Each of these realities, programs and activities present distinct challenges and their own unique universe of potential health and safety issues. The nearly unfathomable variety of situations lies at the heart of the NEASC emphasis on culture and climate. While no single individual could know or enforce every safety consideration in every school activity and no listing could encompass all potential risks, if all individuals know that health and safety is their first priority then the program of the school properly aims toward safety. Van Gogh (not known as an expert on safety) once wrote “If one is master of one thing and understands one thing well, one has at the same time insight into and understanding of many things.” In schools, the culture and climate of safety is the “one thing” to know well.
Considering all the items here – and the hundreds more embedded in school programs – does not and cannot guarantee that a school has a plan or approach to resolving every possible contingency in each category. “A safe school” recognizes risks and helps adults and children confront and manage them appropriately.
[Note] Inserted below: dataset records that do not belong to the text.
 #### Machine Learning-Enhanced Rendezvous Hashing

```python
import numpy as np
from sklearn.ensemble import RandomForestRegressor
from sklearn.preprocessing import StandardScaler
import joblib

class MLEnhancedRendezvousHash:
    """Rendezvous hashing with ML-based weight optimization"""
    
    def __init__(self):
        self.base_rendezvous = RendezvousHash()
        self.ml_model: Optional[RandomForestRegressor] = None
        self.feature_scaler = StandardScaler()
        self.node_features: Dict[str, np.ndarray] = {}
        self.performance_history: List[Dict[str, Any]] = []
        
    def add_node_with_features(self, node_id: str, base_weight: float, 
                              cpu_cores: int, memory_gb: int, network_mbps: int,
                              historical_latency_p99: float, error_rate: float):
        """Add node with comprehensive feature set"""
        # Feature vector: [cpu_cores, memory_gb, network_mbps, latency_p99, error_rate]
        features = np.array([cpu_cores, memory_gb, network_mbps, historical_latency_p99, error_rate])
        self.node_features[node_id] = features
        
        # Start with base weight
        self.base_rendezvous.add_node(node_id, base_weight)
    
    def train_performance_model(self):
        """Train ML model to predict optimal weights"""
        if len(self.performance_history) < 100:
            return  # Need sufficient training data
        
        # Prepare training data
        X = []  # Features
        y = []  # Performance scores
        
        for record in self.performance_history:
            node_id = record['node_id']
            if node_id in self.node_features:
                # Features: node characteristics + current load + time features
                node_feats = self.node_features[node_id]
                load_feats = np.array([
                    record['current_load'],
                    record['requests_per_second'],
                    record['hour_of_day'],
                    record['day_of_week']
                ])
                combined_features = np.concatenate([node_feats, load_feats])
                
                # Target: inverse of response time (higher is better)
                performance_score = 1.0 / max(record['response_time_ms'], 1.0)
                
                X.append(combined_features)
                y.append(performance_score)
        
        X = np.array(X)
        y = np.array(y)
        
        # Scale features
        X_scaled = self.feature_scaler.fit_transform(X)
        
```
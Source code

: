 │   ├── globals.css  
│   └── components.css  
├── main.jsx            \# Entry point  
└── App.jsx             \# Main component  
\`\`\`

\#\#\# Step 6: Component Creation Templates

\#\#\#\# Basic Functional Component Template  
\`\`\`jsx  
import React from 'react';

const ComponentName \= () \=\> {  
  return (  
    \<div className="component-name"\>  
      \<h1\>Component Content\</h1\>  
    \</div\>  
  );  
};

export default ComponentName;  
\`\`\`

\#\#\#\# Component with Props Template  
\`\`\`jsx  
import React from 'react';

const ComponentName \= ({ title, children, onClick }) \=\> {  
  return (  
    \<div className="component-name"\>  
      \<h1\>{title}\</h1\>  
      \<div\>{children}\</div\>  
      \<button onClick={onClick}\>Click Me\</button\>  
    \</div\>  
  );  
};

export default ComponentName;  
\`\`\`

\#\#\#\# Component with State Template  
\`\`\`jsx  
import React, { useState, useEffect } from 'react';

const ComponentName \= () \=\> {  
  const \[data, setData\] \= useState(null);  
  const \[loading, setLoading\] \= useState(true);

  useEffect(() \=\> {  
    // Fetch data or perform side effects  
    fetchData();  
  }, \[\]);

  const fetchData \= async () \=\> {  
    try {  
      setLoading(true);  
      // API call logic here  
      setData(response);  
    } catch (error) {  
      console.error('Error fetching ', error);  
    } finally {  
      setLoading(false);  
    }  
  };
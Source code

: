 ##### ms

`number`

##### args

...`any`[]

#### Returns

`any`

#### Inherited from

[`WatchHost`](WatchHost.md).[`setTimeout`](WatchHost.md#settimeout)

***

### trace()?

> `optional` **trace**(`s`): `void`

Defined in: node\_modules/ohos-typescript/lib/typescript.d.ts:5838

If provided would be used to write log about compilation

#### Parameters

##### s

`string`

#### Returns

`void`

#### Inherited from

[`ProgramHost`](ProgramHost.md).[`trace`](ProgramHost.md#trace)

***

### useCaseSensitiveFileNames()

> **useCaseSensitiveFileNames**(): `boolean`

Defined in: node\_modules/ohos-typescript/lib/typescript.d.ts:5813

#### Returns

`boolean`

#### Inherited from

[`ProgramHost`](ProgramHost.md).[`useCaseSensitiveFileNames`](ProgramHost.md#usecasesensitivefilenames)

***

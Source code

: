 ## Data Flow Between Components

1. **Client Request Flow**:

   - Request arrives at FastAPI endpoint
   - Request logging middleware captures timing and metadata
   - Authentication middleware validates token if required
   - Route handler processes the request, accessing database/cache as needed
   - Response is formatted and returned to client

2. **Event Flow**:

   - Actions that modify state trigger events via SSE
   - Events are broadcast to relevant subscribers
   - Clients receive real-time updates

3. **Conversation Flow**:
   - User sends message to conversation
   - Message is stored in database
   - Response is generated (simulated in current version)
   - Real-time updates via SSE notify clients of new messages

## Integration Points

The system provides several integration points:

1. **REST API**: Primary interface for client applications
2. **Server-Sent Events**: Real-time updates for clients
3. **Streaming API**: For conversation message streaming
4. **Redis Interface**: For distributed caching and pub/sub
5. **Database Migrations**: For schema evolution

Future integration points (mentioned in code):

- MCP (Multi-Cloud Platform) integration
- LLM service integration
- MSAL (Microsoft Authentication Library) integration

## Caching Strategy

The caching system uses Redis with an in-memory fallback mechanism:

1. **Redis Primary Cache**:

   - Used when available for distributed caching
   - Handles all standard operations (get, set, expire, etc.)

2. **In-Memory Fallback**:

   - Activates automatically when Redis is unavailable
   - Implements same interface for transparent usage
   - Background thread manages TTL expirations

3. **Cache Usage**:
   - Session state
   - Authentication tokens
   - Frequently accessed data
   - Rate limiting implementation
A safe school considers “safety” a goal for which it always strives.
There is no substitute for legal or other expert counsel. NEASC does not provide legal advice to schools and does not consider the list below a substitute for professional counsel.
NOTES ON COVID-19 AND PANDEMICS OF THE FUTURE
NEASC’s “Health and Safety Considerations” 2017 Edition included not a single word about Coronaviruses nor the disruptions and planning stemming from a world-wide pandemic. A few with vision and imagination had been predicting such events for many years (e.g., Bill Gates’s 2015 TED talk on the subject) but all schools will now be creating a Pandemic Plan as an essential component of both their Crisis Management and Strategic Plans. It does seem unfortunately likely, now, that some version of this experience may be replicated.
All schools – and NEASC – learned a great deal about how to lead and manage schools during this experience. NEASC advises schools to keep their Pandemic Plans and reflections at hand.